Categories
Restaurants Sweets

Instagram-Famous ‘Mochi Muffins’ Shipping Nationwide For The First Time Ever

If you’re from or have been to the San Francisco Bay Area recently, you know that the hot sweet treat around there is the Mochi Muffin. Third Culture Bakery, the shop behind the viral and widespread treat, is now making their signature food available for purchase nationwide for the first time ever.

Owners Sam Butarbutar and Wenter Shyu have been growing the Third Culture Bakery brand, with a new bakeshop having opened a few weeks back in Colorado. With the coronavirus pandemic drastically affecting everyone, however, the company decided to expand their Mochi Muffin offering to nationwide masses yearning to get a taste.

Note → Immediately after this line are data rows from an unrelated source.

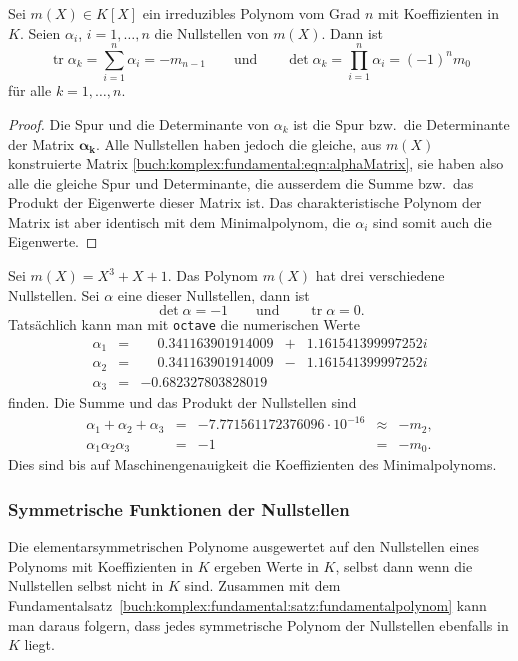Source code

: \begin{korollar}
Sei $m(X)\in K[X]$ ein irreduzibles Polynom vom Grad $n$ mit Koeffizienten
in $K$.
Seien $\alpha_i$, $i=1,\dots,n$ die Nullstellen von $m(X)$.
Dann ist
\[
\operatorname{tr}\alpha_k
=
\sum_{i=1}^n \alpha_i
=
-m_{n-1}
\qquad\text{und}\qquad
\det \alpha_k
=
\prod_{i=1}^n \alpha_i
=
(-1)^nm_0
\]
für alle $k=1,\dots,n$.
\end{korollar}

\begin{proof}
Die Spur und die Determinante von $\alpha_k$ ist die Spur bzw.~die Determinante
der Matrix $\bm{\alpha_k}$.
Alle Nullstellen haben jedoch die gleiche, aus $m(X)$ konstruierte Matrix
\eqref{buch:komplex:fundamental:eqn:alphaMatrix},
sie haben also alle die gleiche Spur und Determinante, die ausserdem
die Summe bzw.~das Produkt der Eigenwerte dieser Matrix ist.
Das charakteristische Polynom der Matrix ist aber identisch mit dem
Minimalpolynom, die $\alpha_i$ sind somit auch die Eigenwerte.
%
\end{proof}

\begin{beispiel}
Sei $m(X) = X^3 + X + 1$.
Das Polynom $m(X)$ hat drei verschiedene Nullstellen.
Sei $\alpha$ eine dieser Nullstellen, dann ist
\[
\det \alpha = -1
\qquad\text{und}\qquad
\operatorname{tr}\alpha = 0.
\]
Tatsächlich kann man mit \texttt{octave} die numerischen Werte
%
\[
\renewcommand{\arraycolsep}{2pt}
\begin{array}{rclcl}
\alpha_1 &=& \phantom{-}0.341163901914009 &+& 1.161541399997252i \\
\alpha_2 &=& \phantom{-}0.341163901914009 &-& 1.161541399997252i \\
\alpha_3 &=&           -0.682327803828019 & &
\end{array}
\]
finden.
Die Summe und das Produkt der Nullstellen sind
\[
\renewcommand{\arraycolsep}{2pt}
\begin{array}{rclcl}
\alpha_1+\alpha_2+\alpha_3 &=& -7.771561172376096\cdot 10^{-16} &\approx& -m_2,\\
\alpha_1\alpha_2\alpha_3   &=& -1                               &=&-m_0.
\end{array}
\]
Dies sind bis auf Maschinengenauigkeit die Koeffizienten des
Minimalpolynoms.
\end{beispiel}

%
%
\subsubsection{Symmetrische Funktionen der Nullstellen}
Die elementarsymmetrischen Polynome ausgewertet auf den Nullstellen
eines Polynoms mit Koeffizienten in $K$ ergeben Werte in $K$, selbst
dann wenn die Nullstellen selbst nicht in $K$ sind.
Zusammen mit dem
Fundamentalsatz~\ref{buch:komplex:fundamental:satz:fundamentalpolynom}
kann man daraus folgern, dass jedes symmetrische Polynom der Nullstellen
ebenfalls in $K$ liegt.

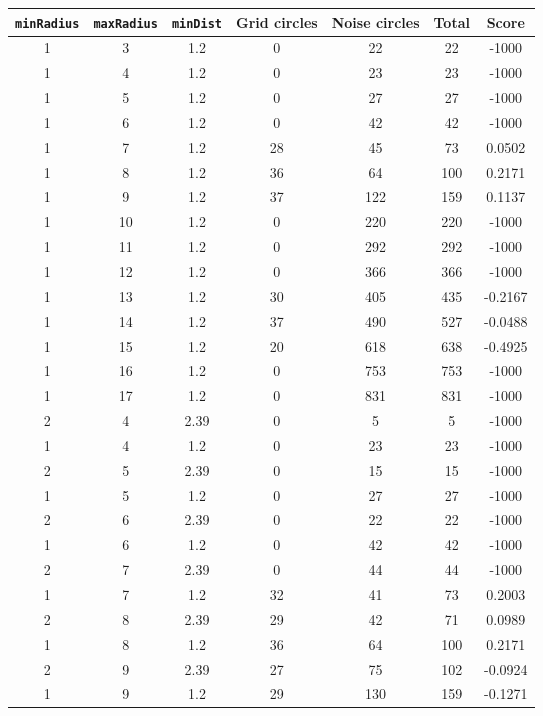 \documentclass[letterpaper, 12pt]{article}
\begin{document}
\begin{longtable}{|c|c|c|c|c|c|c|}
\hline
\textbf{\texttt{minRadius}} & \textbf{\texttt{maxRadius}} & \textbf{\texttt{minDist}} & \textbf{Grid circles} & \textbf{Noise circles} & \textbf{Total} & \textbf{Score} \\
\hline
1 & 3 & 1.2 & 0 & 22 & 22 & -1000 \\
\hline
1 & 4 & 1.2 & 0 & 23 & 23 & -1000 \\
\hline
1 & 5 & 1.2 & 0 & 27 & 27 & -1000 \\
\hline
1 & 6 & 1.2 & 0 & 42 & 42 & -1000 \\
\hline
1 & 7 & 1.2 & 28 & 45 & 73 & 0.0502 \\
\hline
1 & 8 & 1.2 & 36 & 64 & 100 & 0.2171 \\
\hline
1 & 9 & 1.2 & 37 & 122 & 159 & 0.1137 \\
\hline
1 & 10 & 1.2 & 0 & 220 & 220 & -1000 \\
\hline
1 & 11 & 1.2 & 0 & 292 & 292 & -1000 \\
\hline
1 & 12 & 1.2 & 0 & 366 & 366 & -1000 \\
\hline
1 & 13 & 1.2 & 30 & 405 & 435 & -0.2167 \\
\hline
1 & 14 & 1.2 & 37 & 490 & 527 & -0.0488 \\
\hline
1 & 15 & 1.2 & 20 & 618 & 638 & -0.4925 \\
\hline
1 & 16 & 1.2 & 0 & 753 & 753 & -1000 \\
\hline
1 & 17 & 1.2 & 0 & 831 & 831 & -1000 \\
\hline
2 & 4 & 2.39 & 0 & 5 & 5 & -1000 \\
\hline
1 & 4 & 1.2 & 0 & 23 & 23 & -1000 \\
\hline
2 & 5 & 2.39 & 0 & 15 & 15 & -1000 \\
\hline
1 & 5 & 1.2 & 0 & 27 & 27 & -1000 \\
\hline
2 & 6 & 2.39 & 0 & 22 & 22 & -1000 \\
\hline
1 & 6 & 1.2 & 0 & 42 & 42 & -1000 \\
\hline
2 & 7 & 2.39 & 0 & 44 & 44 & -1000 \\
\hline
1 & 7 & 1.2 & 32 & 41 & 73 & 0.2003 \\
\hline
2 & 8 & 2.39 & 29 & 42 & 71 & 0.0989 \\
\hline
1 & 8 & 1.2 & 36 & 64 & 100 & 0.2171 \\
\hline
2 & 9 & 2.39 & 27 & 75 & 102 & -0.0924 \\
\hline
1 & 9 & 1.2 & 29 & 130 & 159 & -0.1271 \\

\end{longtable}
\end{document}
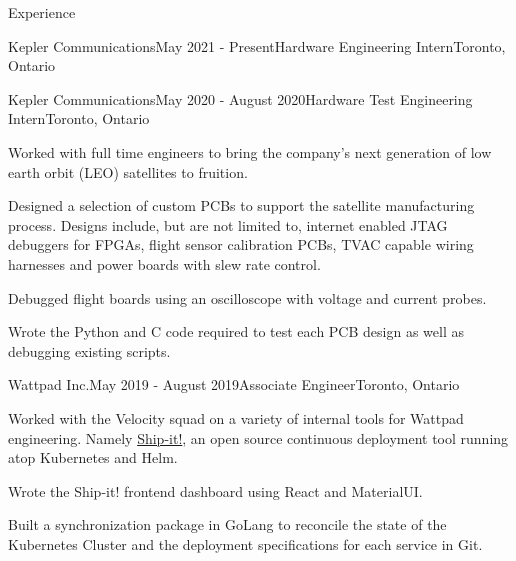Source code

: \documentclass{resume} %
\begin{document}
\begin{rSection}{Experience}

\begin{rSubsection}{Kepler Communications}{May 2021 - Present}{Hardware
    Engineering Intern}{Toronto, Ontario}
\end{rSubsection}

\begin{rSubsection}{Kepler Communications}{May 2020 - August 2020}{Hardware
    Test Engineering Intern}{Toronto, Ontario}
\item Worked with full time engineers to bring the company's next generation of
  low earth orbit (LEO) satellites to fruition.
\item Designed a selection of custom PCBs to support the satellite manufacturing
  process. Designs include, but are not limited to, internet enabled JTAG
  debuggers for FPGAs, flight sensor calibration PCBs, TVAC capable wiring
  harnesses and power boards with slew rate control.
\item Debugged flight boards using an oscilloscope with voltage
  and current probes.
\item Wrote the Python and C code required to test each PCB design as well as
  debugging existing scripts.
\end{rSubsection}


\begin{rSubsection}{Wattpad Inc.}{May 2019 - August 2019}{Associate
    Engineer}{Toronto, Ontario}
\item Worked with the Velocity squad on a variety of internal tools for Wattpad engineering.
  Namely \href{https://github.com/Wattpad/ship-it}{Ship-it!}, an open source continuous deployment tool running atop Kubernetes and
  Helm.
\item Wrote the Ship-it! frontend dashboard using React and MaterialUI.
\item Built a synchronization package in GoLang to reconcile the state of the
  Kubernetes Cluster and the deployment specifications for each service in Git.
\end{rSubsection}



\end{rSection}
\end{document}

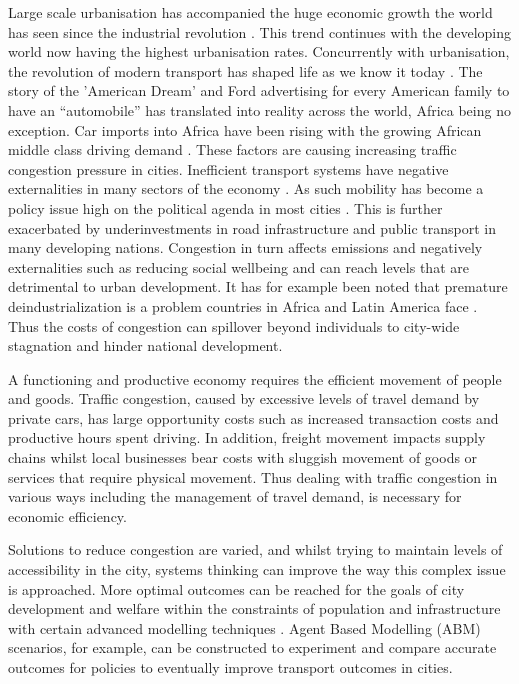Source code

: \documentclass[a4paper]{article}
\begin{document}
Large scale urbanisation has accompanied the huge economic growth the world has seen since the industrial revolution \citep{ritchie2018urbanization}. This trend continues with the developing world now having the highest urbanisation rates. Concurrently with urbanisation, the revolution of modern transport has shaped life as we know it today \citep{rodrigue2020geography}. The story of the 'American Dream' and Ford advertising for every American family to have an “automobile” has translated into reality across the world, Africa being no exception. Car imports into Africa have been rising with the growing African middle class driving demand \citep{organisation2018africa}. These factors are causing increasing traffic congestion pressure in cities. Inefficient transport systems have negative externalities in many sectors of the economy \citep{jabbarpour2018applications, miskolczi2021urban}. As such mobility has become a policy issue high on the political agenda in most cities \citep{costa2017urban, miskolczi2021urban, perveen2017evaluating}. This is further exacerbated by underinvestments in road infrastructure and public transport in many developing nations. Congestion in turn affects emissions and negatively externalities such as reducing social wellbeing and can reach levels that are detrimental to urban development. It has for example been noted that premature deindustrialization is a problem countries in Africa and Latin America face \citep{mcmillan2011globalization}. 
Thus the costs of congestion can spillover beyond individuals to city-wide stagnation and hinder national development. 

A functioning and productive economy requires the efficient movement of people and goods. Traffic congestion, caused by excessive levels of travel demand by private cars, has large opportunity costs such as increased transaction costs and productive hours spent driving. In addition, freight movement impacts supply chains whilst local businesses bear costs with sluggish movement of goods or services that require physical movement. Thus dealing with traffic congestion in various ways including the management of travel demand, is necessary for economic efficiency. 

Solutions to reduce congestion are varied, and whilst trying to maintain levels of accessibility in the city, systems thinking can improve the way this complex issue is approached. More optimal outcomes can be reached for the goals of city development and welfare within the constraints of population and infrastructure with certain advanced modelling techniques \citep{ccolak2016understanding}. Agent Based Modelling (ABM) scenarios, for example, can be constructed to experiment and compare accurate outcomes for policies to eventually improve transport outcomes in cities. 
\end{document}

As of press time, Third Culture is only selling their Original Mochi Muffin nationwide, rather than branching out into the other flavors they make for shipping just yet. Shyu told Foodbeast that their other flavors of the mochi muffins will be available for national delivery later this week. Folks who live within UberEats ranges for their Bay Area and Denver also have access to the showrooms’ full online menus.

The Original Mochi Muffins are sweet while nutty, with a base of rice flour and ingredients like sesame and pandan that add to their aroma. They’re also incredibly squishy, and might be the closest to an edible stress ball we’ll ever get to.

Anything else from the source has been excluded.